TSA “Contraband” on display: art imitates police state life?

by Deborah Newell Tornello on April 8, 2012

Art imitates police state life?

Or is it actually the other way around–which is to say, Life, in the increasingly watched-over, pried-into, unconstitutionally searched police state formerly known as ‘Land of the Free and Home of the Brave’ . . . is now imitating art?

The Denver Museum of Contemporary Art’s installation Guarded seeks to explore the issues attendant to America’s sprawling surveillance state: the subtle and not-so-subtle effects of relentless fear mongering; the reversal of “innocent-until-proven-guilty”; the risible and random manner in which items are deemed Safe versus Unsafe, Permissible versus Confiscated.

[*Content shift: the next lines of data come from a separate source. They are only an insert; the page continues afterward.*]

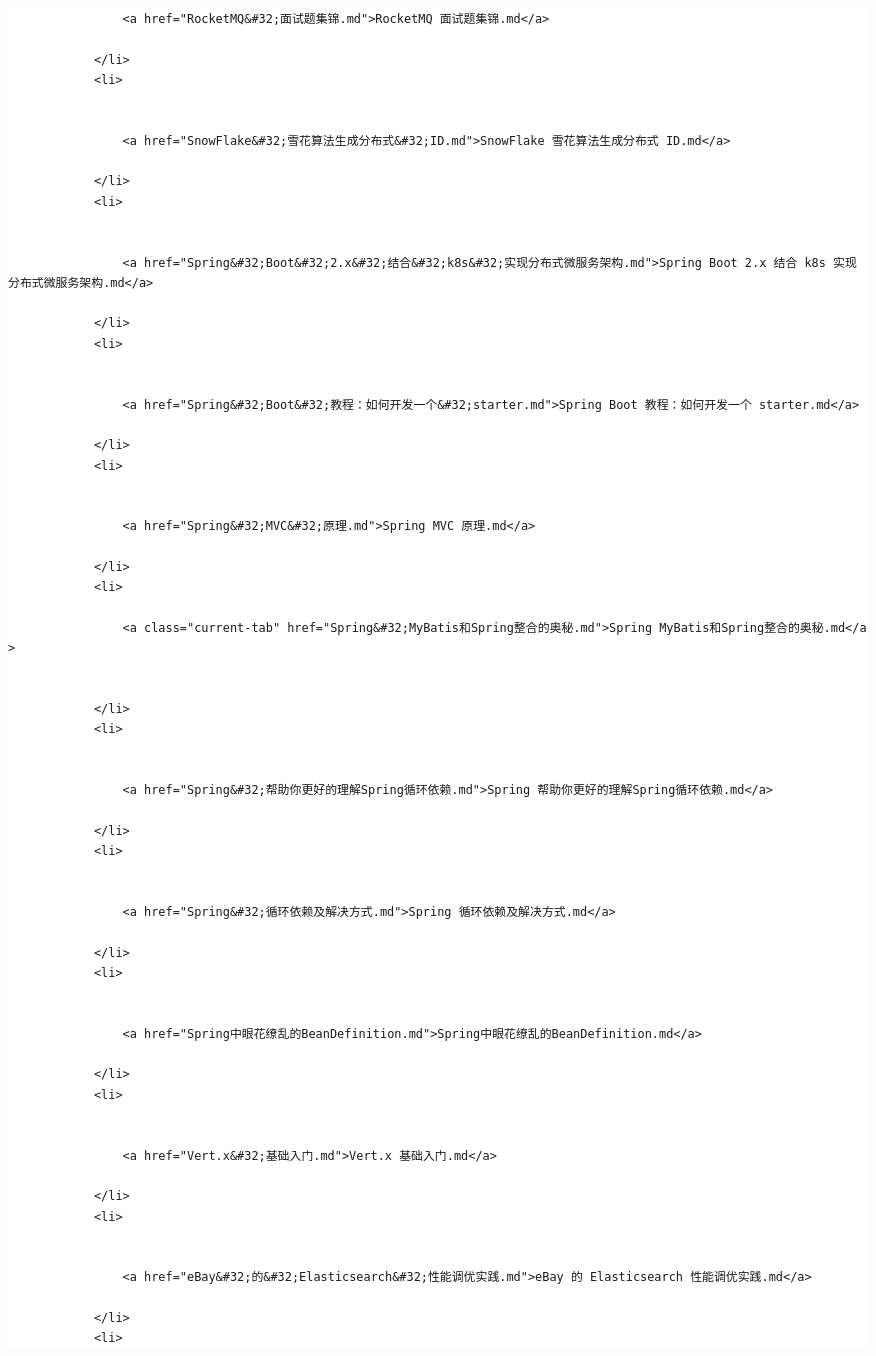                     
                    <a href="RocketMQ&#32;面试题集锦.md">RocketMQ 面试题集锦.md</a>

                </li>
                <li>

                    
                    <a href="SnowFlake&#32;雪花算法生成分布式&#32;ID.md">SnowFlake 雪花算法生成分布式 ID.md</a>

                </li>
                <li>

                    
                    <a href="Spring&#32;Boot&#32;2.x&#32;结合&#32;k8s&#32;实现分布式微服务架构.md">Spring Boot 2.x 结合 k8s 实现分布式微服务架构.md</a>

                </li>
                <li>

                    
                    <a href="Spring&#32;Boot&#32;教程：如何开发一个&#32;starter.md">Spring Boot 教程：如何开发一个 starter.md</a>

                </li>
                <li>

                    
                    <a href="Spring&#32;MVC&#32;原理.md">Spring MVC 原理.md</a>

                </li>
                <li>

                    <a class="current-tab" href="Spring&#32;MyBatis和Spring整合的奥秘.md">Spring MyBatis和Spring整合的奥秘.md</a>
                    

                </li>
                <li>

                    
                    <a href="Spring&#32;帮助你更好的理解Spring循环依赖.md">Spring 帮助你更好的理解Spring循环依赖.md</a>

                </li>
                <li>

                    
                    <a href="Spring&#32;循环依赖及解决方式.md">Spring 循环依赖及解决方式.md</a>

                </li>
                <li>

                    
                    <a href="Spring中眼花缭乱的BeanDefinition.md">Spring中眼花缭乱的BeanDefinition.md</a>

                </li>
                <li>

                    
                    <a href="Vert.x&#32;基础入门.md">Vert.x 基础入门.md</a>

                </li>
                <li>

                    
                    <a href="eBay&#32;的&#32;Elasticsearch&#32;性能调优实践.md">eBay 的 Elasticsearch 性能调优实践.md</a>

                </li>
                <li>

In the gallery space, the pieces sit on individual platforms suspended 12 feet above the ground, hidden from viewers. Each has a camera diligently pointed toward it, as though its mere presence arouses suspicion. Below, seven glowing security monitors pulse steadily, changing every few seconds to display one of the items at random. Any juxtaposition between them is arbitrary, encouraging viewers to draw their own conclusions and connections within the collection, whether funny, frightening, or just odd (e.g., throwing stars and nunchucks, the “martial arts” weapons the TSA specifically bans). The camera feeds are the only proof that viewers have of the objects above their heads. This requires faith that what’s being broadcast is accurate.

And do we have that faith?

(Photo: Flickr/George Kelly allaboutgeorge)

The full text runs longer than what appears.